*Exercise brief*: Count the lines below that contain the word "accounts", and state only that number.

Stored dataset items:
===

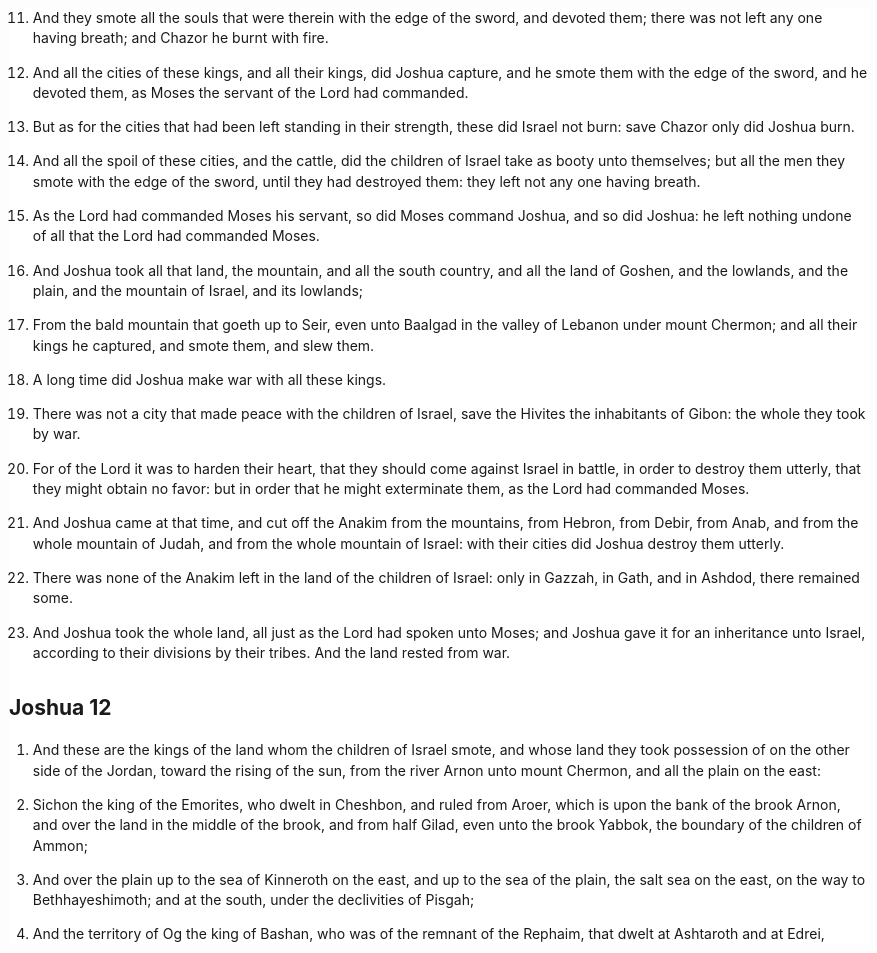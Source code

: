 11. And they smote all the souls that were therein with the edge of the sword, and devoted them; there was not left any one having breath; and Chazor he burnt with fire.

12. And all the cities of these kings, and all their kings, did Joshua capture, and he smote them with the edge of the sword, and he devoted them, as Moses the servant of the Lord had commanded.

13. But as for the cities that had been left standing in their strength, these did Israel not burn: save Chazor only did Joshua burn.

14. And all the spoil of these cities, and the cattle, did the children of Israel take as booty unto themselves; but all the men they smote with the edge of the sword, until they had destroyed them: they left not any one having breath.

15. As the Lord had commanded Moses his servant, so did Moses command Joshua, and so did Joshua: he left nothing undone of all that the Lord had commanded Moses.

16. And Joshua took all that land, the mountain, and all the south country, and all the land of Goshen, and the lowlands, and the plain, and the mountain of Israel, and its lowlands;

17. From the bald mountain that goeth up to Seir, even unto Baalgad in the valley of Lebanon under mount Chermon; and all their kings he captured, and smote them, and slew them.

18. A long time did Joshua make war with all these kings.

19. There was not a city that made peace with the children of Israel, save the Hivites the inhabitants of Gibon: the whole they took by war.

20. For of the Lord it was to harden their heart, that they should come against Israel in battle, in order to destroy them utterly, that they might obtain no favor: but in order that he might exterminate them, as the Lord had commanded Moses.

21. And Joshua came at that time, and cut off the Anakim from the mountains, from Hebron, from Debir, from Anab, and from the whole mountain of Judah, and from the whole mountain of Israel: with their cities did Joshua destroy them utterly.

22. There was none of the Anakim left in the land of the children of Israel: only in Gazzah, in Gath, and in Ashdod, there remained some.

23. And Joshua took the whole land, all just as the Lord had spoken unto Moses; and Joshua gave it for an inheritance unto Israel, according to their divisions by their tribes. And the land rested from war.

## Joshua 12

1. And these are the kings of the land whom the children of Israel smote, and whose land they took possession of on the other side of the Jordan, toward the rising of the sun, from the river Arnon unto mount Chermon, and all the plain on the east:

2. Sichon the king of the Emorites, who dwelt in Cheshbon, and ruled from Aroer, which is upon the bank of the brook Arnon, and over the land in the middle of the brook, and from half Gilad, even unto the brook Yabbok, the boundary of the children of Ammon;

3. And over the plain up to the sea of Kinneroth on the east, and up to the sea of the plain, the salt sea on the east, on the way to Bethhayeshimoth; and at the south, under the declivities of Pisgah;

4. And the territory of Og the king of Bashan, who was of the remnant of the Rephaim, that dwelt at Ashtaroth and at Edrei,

===

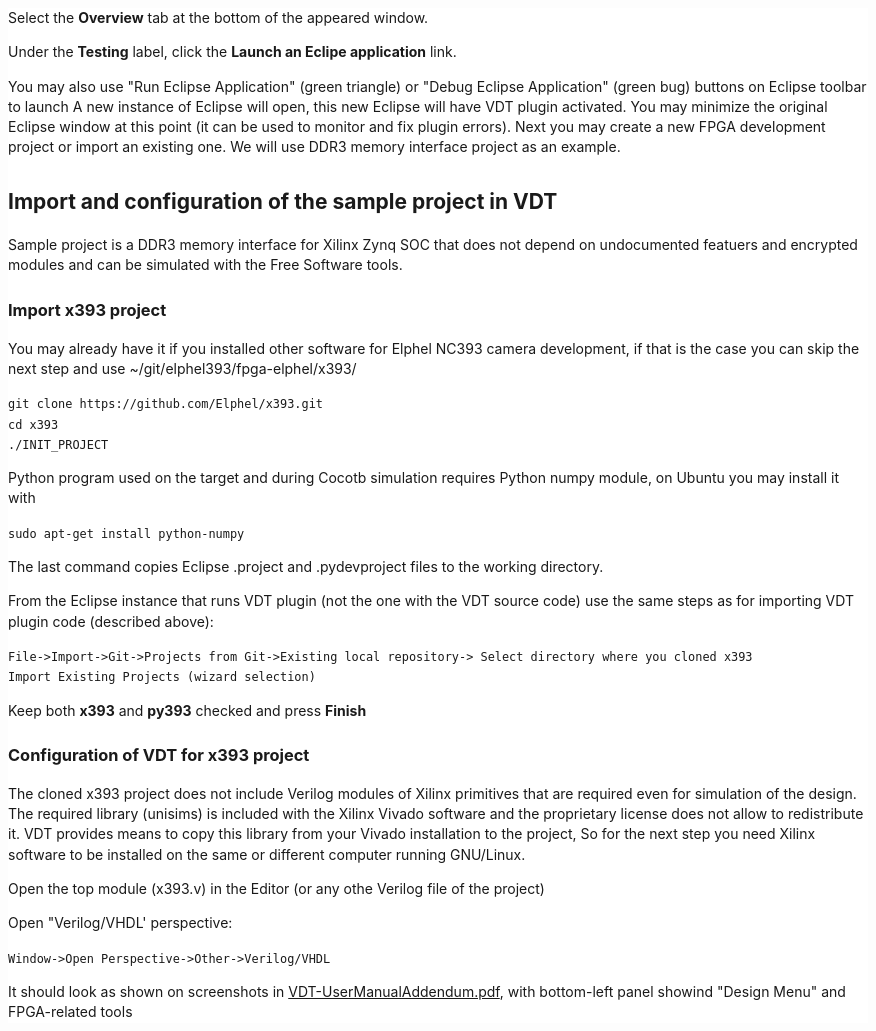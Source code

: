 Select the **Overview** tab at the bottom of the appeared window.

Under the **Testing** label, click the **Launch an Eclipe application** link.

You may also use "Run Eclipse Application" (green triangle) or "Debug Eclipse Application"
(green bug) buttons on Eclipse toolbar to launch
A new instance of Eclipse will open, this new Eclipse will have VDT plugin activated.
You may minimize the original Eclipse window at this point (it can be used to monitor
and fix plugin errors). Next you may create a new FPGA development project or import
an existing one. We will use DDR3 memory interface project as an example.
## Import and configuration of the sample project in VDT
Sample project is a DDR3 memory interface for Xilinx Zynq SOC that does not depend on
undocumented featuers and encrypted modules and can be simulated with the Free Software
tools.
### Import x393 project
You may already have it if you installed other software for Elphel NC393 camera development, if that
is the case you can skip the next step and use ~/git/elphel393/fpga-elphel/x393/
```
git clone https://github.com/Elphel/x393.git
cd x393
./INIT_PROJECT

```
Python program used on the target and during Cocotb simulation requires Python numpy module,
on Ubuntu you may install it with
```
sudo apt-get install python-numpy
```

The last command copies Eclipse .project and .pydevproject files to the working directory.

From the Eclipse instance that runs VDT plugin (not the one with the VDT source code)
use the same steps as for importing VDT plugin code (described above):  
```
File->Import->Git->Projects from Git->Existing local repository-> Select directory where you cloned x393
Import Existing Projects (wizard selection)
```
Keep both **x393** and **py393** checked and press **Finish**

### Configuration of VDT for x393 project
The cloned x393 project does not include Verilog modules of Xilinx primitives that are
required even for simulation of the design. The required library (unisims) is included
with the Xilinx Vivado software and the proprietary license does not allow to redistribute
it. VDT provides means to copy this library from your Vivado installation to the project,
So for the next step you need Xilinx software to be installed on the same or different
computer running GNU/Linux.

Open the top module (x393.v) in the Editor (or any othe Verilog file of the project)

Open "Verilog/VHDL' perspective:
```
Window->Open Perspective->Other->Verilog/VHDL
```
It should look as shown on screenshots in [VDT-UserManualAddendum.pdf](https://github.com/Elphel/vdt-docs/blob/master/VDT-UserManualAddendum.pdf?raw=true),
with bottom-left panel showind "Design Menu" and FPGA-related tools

===

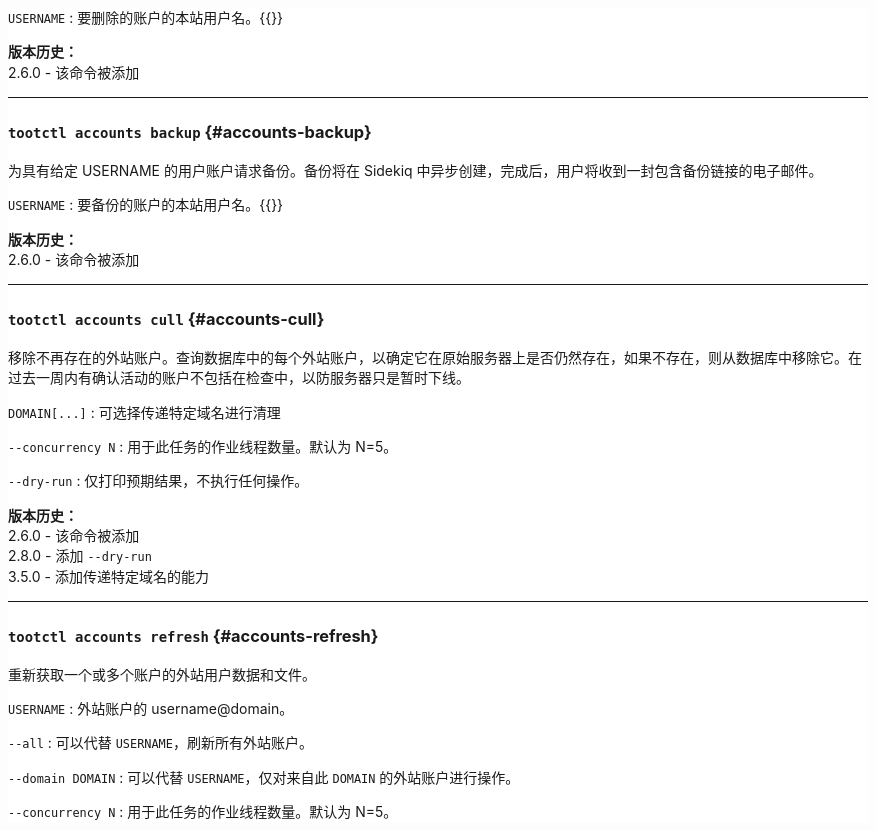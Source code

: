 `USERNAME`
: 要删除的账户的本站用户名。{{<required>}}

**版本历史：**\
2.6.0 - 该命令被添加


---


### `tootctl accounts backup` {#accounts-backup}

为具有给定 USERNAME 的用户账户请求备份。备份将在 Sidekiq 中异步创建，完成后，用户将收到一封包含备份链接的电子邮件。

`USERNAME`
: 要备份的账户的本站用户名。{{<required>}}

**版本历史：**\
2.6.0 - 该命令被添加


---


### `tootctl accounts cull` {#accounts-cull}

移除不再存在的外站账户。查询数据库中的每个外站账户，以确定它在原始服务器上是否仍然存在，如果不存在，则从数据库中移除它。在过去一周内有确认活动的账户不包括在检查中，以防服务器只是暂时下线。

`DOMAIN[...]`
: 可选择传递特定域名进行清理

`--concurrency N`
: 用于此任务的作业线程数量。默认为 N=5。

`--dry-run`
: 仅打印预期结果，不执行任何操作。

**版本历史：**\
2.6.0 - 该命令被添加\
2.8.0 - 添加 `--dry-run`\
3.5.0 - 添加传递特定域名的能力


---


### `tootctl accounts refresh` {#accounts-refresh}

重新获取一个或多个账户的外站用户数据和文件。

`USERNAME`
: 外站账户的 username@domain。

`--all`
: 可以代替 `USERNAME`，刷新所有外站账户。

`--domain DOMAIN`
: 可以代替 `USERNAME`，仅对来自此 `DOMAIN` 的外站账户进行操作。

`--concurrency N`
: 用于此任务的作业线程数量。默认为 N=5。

===

*Answer section*: 3